* Prompt *
I would like you to restate each record word for word.

(Beginning of Records shown)

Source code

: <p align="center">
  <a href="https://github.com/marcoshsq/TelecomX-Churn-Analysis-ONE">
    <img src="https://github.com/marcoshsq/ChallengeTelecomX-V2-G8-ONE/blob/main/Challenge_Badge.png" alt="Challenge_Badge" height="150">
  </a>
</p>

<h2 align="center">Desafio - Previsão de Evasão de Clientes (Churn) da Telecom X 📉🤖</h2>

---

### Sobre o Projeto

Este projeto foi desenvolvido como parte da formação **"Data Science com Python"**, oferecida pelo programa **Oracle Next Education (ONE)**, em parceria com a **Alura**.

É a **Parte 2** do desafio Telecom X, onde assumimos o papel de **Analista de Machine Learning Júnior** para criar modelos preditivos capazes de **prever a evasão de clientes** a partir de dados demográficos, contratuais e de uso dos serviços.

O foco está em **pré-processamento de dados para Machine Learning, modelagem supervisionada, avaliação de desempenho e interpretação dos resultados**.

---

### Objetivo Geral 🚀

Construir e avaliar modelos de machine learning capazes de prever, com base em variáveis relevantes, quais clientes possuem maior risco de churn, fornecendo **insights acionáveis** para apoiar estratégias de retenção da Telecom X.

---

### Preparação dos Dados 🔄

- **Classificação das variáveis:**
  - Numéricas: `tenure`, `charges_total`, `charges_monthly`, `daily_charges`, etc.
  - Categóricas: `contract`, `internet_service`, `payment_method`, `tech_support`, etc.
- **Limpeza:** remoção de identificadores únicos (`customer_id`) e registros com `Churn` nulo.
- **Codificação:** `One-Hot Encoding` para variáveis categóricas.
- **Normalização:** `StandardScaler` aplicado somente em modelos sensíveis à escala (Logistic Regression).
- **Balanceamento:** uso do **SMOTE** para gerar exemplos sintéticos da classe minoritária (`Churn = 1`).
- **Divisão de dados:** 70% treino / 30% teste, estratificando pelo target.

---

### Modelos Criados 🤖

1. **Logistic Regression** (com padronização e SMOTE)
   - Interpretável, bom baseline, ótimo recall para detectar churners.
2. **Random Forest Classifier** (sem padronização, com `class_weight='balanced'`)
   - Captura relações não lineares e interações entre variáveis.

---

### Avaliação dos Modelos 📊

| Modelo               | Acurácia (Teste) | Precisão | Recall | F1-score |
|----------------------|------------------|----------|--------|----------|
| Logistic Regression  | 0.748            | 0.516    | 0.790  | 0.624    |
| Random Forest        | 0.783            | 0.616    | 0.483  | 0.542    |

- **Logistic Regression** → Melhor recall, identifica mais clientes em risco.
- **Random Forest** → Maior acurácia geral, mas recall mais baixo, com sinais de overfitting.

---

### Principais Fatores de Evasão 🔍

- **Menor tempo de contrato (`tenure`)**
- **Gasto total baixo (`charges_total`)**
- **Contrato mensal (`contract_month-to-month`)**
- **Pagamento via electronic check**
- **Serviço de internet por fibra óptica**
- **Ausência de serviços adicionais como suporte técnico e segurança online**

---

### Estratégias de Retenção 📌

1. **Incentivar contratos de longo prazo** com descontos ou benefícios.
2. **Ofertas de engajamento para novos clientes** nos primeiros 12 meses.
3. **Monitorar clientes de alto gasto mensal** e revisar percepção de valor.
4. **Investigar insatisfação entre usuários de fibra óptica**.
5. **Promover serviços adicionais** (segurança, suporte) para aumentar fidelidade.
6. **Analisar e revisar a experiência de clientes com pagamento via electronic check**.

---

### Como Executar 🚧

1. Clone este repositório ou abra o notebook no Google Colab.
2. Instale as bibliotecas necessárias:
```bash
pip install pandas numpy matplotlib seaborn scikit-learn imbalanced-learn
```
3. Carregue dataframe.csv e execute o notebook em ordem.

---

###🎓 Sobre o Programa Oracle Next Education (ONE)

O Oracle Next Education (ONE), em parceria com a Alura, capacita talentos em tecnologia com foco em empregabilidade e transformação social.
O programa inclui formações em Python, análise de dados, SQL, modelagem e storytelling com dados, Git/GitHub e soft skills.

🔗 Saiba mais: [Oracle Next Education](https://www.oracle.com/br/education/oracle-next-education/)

(End of Records shown)

* Task result *
Source code

: <p align="center">
  <a href="https://github.com/marcoshsq/TelecomX-Churn-Analysis-ONE">
    <img src="https://github.com/marcoshsq/ChallengeTelecomX-V2-G8-ONE/blob/main/Challenge_Badge.png" alt="Challenge_Badge" height="150">
  </a>
</p>

<h2 align="center">Desafio - Previsão de Evasão de Clientes (Churn) da Telecom X 📉🤖</h2>

---

### Sobre o Projeto

Este projeto foi desenvolvido como parte da formação **"Data Science com Python"**, oferecida pelo programa **Oracle Next Education (ONE)**, em parceria com a **Alura**.

É a **Parte 2** do desafio Telecom X, onde assumimos o papel de **Analista de Machine Learning Júnior** para criar modelos preditivos capazes de **prever a evasão de clientes** a partir de dados demográficos, contratuais e de uso dos serviços.

O foco está em **pré-processamento de dados para Machine Learning, modelagem supervisionada, avaliação de desempenho e interpretação dos resultados**.

---

### Objetivo Geral 🚀

Construir e avaliar modelos de machine learning capazes de prever, com base em variáveis relevantes, quais clientes possuem maior risco de churn, fornecendo **insights acionáveis** para apoiar estratégias de retenção da Telecom X.

---

### Preparação dos Dados 🔄

- **Classificação das variáveis:**
  - Numéricas: `tenure`, `charges_total`, `charges_monthly`, `daily_charges`, etc.
  - Categóricas: `contract`, `internet_service`, `payment_method`, `tech_support`, etc.
- **Limpeza:** remoção de identificadores únicos (`customer_id`) e registros com `Churn` nulo.
- **Codificação:** `One-Hot Encoding` para variáveis categóricas.
- **Normalização:** `StandardScaler` aplicado somente em modelos sensíveis à escala (Logistic Regression).
- **Balanceamento:** uso do **SMOTE** para gerar exemplos sintéticos da classe minoritária (`Churn = 1`).
- **Divisão de dados:** 70% treino / 30% teste, estratificando pelo target.

---

### Modelos Criados 🤖

1. **Logistic Regression** (com padronização e SMOTE)
   - Interpretável, bom baseline, ótimo recall para detectar churners.
2. **Random Forest Classifier** (sem padronização, com `class_weight='balanced'`)
   - Captura relações não lineares e interações entre variáveis.

---

### Avaliação dos Modelos 📊

| Modelo               | Acurácia (Teste) | Precisão | Recall | F1-score |
|----------------------|------------------|----------|--------|----------|
| Logistic Regression  | 0.748            | 0.516    | 0.790  | 0.624    |
| Random Forest        | 0.783            | 0.616    | 0.483  | 0.542    |

- **Logistic Regression** → Melhor recall, identifica mais clientes em risco.
- **Random Forest** → Maior acurácia geral, mas recall mais baixo, com sinais de overfitting.

---

### Principais Fatores de Evasão 🔍

- **Menor tempo de contrato (`tenure`)**
- **Gasto total baixo (`charges_total`)**
- **Contrato mensal (`contract_month-to-month`)**
- **Pagamento via electronic check**
- **Serviço de internet por fibra óptica**
- **Ausência de serviços adicionais como suporte técnico e segurança online**

---

### Estratégias de Retenção 📌

1. **Incentivar contratos de longo prazo** com descontos ou benefícios.
2. **Ofertas de engajamento para novos clientes** nos primeiros 12 meses.
3. **Monitorar clientes de alto gasto mensal** e revisar percepção de valor.
4. **Investigar insatisfação entre usuários de fibra óptica**.
5. **Promover serviços adicionais** (segurança, suporte) para aumentar fidelidade.
6. **Analisar e revisar a experiência de clientes com pagamento via electronic check**.

---

### Como Executar 🚧

1. Clone este repositório ou abra o notebook no Google Colab.
2. Instale as bibliotecas necessárias:
```bash
pip install pandas numpy matplotlib seaborn scikit-learn imbalanced-learn
```
3. Carregue dataframe.csv e execute o notebook em ordem.

---

###🎓 Sobre o Programa Oracle Next Education (ONE)

O Oracle Next Education (ONE), em parceria com a Alura, capacita talentos em tecnologia com foco em empregabilidade e transformação social.
O programa inclui formações em Python, análise de dados, SQL, modelagem e storytelling com dados, Git/GitHub e soft skills.

🔗 Saiba mais: [Oracle Next Education](https://www.oracle.com/br/education/oracle-next-education/)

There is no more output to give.